De todas formas, hay que precisar inmediatamente que aquí se trata de algo
mucho más radical que la simple interiorización; o sea, trasladar el acento de la
práctica exterior de la caridad a la práctica interior. Esto es solo el primer paso.
La interiorización es el primer paso. Las profundidades del hombre, ahora que
hemos recibido el Espíritu Santo, son también las profundidades de Dios y, por
tanto, la interiorización se acaba en una divinización. Aquí reside el misterio de la
caridad, ahí está la novedad de la vida nueva en el Espíritu.
La interiorización, decía, descansa en la divinización. Un cristiano, decía S.
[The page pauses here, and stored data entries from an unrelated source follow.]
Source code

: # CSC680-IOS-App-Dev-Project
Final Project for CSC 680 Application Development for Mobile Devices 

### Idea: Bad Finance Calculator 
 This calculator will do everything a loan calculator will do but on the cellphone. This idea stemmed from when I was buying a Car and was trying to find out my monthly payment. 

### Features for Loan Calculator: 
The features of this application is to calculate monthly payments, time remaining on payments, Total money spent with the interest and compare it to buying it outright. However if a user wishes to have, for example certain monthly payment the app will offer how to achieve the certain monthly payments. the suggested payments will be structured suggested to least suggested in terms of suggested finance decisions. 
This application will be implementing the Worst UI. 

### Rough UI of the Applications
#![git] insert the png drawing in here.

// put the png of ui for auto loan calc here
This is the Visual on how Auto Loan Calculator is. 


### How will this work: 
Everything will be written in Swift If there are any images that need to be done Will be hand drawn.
Pedro, es el que ama de verdadero corazón. Pero, ¿con qué corazón? Hemos
escuchado esta mañana la palabra de Ezequiel, que nos decía: "Os daré un
corazón nuevo". Por lo tanto, cuando un cristiano ama no ama con su viejo
corazón humano, ama con el corazón nuevo que es el Espíritu Santo. "Os daré
un corazón nuevo, pondré en vosotros un espíritu nuevo", "pondré en vosotros mi
Espíritu". Cuando nosotros amamos de todo corazón, por lo tanto, es Dios mismo
presente en nosotros, con su Espíritu, el que ama en nosotros y a través de
nosotros. El actuar humano es verdaderamente divinizado. Algo tan grande no es
que lo deduzcamos quién sabe con qué razonamientos extraños de la Palabra de
Dios, está contenido claramente en el Nuevo Testamento. Escuchad este texto de
la 2ª carta de S. Pablo a los Corintios. Dice:
"Dios nos consuela en todas nuestras tribulaciones para que podamos consolar a
los demás en cualquier dificultad o tribulación".
Consolarlos ¿con qué?. Con el consuelo que nosotros recibimos de Dios.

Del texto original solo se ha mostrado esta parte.